> **Directions for this task**: Which of the lines below include the word "algorithms"? Pull each one out.

> **Stored data entries**:

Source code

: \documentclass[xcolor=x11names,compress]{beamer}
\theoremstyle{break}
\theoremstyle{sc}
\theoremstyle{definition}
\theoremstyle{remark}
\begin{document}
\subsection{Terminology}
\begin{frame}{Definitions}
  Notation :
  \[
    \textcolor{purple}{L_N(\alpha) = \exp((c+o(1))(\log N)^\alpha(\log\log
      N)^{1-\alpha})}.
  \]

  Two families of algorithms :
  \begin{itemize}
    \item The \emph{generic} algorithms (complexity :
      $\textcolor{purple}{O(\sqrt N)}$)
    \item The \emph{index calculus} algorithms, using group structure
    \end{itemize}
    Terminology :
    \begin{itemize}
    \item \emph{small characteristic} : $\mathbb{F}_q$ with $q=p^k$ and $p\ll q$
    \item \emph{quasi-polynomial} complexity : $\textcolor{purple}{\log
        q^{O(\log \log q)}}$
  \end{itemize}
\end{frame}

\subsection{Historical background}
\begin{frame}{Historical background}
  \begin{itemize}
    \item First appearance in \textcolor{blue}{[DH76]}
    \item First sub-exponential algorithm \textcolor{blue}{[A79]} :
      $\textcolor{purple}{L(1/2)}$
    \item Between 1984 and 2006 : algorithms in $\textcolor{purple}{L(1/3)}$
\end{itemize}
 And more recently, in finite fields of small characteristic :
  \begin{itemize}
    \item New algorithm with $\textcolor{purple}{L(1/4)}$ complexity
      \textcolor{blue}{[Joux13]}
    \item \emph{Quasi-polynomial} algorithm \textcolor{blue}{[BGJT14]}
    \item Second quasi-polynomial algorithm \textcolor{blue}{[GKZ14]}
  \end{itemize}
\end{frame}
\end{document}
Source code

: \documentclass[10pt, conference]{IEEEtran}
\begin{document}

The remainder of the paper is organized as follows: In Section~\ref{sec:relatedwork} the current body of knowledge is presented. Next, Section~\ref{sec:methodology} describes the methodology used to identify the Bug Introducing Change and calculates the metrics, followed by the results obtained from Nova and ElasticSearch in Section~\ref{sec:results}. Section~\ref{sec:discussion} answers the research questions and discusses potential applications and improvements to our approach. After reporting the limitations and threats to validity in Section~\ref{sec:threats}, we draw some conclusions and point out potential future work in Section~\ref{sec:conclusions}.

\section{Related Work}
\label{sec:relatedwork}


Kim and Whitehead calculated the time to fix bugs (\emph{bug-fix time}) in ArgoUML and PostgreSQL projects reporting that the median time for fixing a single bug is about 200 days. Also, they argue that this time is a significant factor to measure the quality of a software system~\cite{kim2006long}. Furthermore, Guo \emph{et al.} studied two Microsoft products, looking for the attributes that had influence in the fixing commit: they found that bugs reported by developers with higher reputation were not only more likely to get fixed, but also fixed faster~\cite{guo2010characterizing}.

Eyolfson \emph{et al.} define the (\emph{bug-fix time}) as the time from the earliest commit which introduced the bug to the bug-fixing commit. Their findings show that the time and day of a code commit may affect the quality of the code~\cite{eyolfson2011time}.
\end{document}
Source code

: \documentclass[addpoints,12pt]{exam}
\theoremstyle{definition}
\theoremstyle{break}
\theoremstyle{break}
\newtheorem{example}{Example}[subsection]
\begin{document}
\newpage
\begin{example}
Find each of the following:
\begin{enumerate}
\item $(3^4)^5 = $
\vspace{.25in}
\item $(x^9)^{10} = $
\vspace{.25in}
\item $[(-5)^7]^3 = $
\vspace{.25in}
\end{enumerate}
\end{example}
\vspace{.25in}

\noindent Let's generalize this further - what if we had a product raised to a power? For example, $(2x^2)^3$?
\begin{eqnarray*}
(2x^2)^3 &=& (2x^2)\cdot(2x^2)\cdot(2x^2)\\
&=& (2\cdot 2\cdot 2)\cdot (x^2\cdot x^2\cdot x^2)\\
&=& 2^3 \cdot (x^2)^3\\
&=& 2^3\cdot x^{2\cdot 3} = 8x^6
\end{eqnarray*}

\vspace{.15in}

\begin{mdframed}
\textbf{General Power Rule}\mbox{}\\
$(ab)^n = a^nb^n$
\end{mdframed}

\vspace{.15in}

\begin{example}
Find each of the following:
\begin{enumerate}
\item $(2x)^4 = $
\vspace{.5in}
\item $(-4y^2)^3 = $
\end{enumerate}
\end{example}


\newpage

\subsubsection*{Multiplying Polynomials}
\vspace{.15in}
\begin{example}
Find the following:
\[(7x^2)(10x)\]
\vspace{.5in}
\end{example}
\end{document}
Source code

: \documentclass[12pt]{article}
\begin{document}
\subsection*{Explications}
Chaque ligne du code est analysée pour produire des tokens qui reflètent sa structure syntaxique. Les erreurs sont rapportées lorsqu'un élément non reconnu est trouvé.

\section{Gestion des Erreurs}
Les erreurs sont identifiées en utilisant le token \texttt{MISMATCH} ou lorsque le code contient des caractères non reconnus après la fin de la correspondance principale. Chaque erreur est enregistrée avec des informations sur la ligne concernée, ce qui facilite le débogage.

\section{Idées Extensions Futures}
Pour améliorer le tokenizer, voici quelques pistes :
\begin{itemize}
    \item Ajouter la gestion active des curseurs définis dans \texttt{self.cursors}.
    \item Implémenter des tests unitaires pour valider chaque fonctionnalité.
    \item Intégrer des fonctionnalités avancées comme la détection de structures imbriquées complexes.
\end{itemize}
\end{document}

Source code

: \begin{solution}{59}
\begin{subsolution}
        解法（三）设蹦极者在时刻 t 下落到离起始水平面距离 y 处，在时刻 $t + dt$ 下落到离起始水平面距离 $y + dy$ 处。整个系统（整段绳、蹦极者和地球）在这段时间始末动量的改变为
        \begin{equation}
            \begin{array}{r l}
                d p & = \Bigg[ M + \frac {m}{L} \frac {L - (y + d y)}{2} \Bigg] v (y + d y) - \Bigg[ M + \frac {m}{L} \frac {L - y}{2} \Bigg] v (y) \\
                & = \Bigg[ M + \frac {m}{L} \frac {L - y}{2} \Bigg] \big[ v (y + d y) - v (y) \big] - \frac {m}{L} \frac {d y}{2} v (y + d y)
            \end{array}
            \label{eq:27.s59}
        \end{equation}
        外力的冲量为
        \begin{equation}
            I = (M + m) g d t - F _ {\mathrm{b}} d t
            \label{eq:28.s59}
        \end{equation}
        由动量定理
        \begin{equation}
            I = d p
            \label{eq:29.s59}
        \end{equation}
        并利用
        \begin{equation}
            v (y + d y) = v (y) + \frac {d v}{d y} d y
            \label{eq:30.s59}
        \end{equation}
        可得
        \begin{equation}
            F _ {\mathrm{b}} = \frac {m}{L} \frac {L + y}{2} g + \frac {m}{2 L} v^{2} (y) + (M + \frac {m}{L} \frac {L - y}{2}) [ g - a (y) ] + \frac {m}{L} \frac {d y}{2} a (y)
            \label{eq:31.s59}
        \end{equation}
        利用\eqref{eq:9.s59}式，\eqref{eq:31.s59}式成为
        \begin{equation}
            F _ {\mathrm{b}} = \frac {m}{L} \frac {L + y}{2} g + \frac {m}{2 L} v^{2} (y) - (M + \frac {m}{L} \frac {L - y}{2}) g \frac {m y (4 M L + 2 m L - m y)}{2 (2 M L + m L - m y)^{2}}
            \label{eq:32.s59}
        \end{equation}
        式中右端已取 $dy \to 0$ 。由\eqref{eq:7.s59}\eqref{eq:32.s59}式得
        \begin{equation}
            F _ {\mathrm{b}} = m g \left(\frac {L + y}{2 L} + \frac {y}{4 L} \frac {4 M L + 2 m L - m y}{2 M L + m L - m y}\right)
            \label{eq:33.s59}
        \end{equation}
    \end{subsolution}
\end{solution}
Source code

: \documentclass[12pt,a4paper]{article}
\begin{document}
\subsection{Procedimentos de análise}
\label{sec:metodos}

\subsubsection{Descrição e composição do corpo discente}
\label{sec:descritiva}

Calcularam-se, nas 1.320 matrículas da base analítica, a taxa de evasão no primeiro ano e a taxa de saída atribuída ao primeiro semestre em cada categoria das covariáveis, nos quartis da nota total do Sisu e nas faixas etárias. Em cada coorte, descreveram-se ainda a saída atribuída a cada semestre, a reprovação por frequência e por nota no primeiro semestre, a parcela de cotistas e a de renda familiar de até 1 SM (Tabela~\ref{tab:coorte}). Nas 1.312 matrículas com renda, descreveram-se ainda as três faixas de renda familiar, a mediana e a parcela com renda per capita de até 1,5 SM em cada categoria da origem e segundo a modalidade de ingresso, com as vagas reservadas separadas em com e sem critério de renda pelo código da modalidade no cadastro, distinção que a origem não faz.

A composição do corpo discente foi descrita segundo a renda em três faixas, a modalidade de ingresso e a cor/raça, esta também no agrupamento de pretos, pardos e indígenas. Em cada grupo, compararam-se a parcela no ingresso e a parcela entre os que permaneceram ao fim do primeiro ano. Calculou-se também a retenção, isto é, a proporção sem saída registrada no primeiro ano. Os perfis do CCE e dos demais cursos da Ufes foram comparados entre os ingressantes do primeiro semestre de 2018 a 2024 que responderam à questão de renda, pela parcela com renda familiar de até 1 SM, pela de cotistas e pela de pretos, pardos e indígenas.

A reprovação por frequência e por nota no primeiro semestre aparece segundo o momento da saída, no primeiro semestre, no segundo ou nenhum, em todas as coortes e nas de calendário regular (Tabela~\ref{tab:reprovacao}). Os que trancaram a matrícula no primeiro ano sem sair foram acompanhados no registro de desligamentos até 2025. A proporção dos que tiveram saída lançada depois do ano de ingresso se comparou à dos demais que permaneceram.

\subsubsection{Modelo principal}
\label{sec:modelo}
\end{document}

> **Problem solution**:
  Two families of algorithms :
    \item The \emph{generic} algorithms (complexity :
    \item The \emph{index calculus} algorithms, using group structure
    \item Between 1984 and 2006 : algorithms in $\textcolor{purple}{L(1/3)}$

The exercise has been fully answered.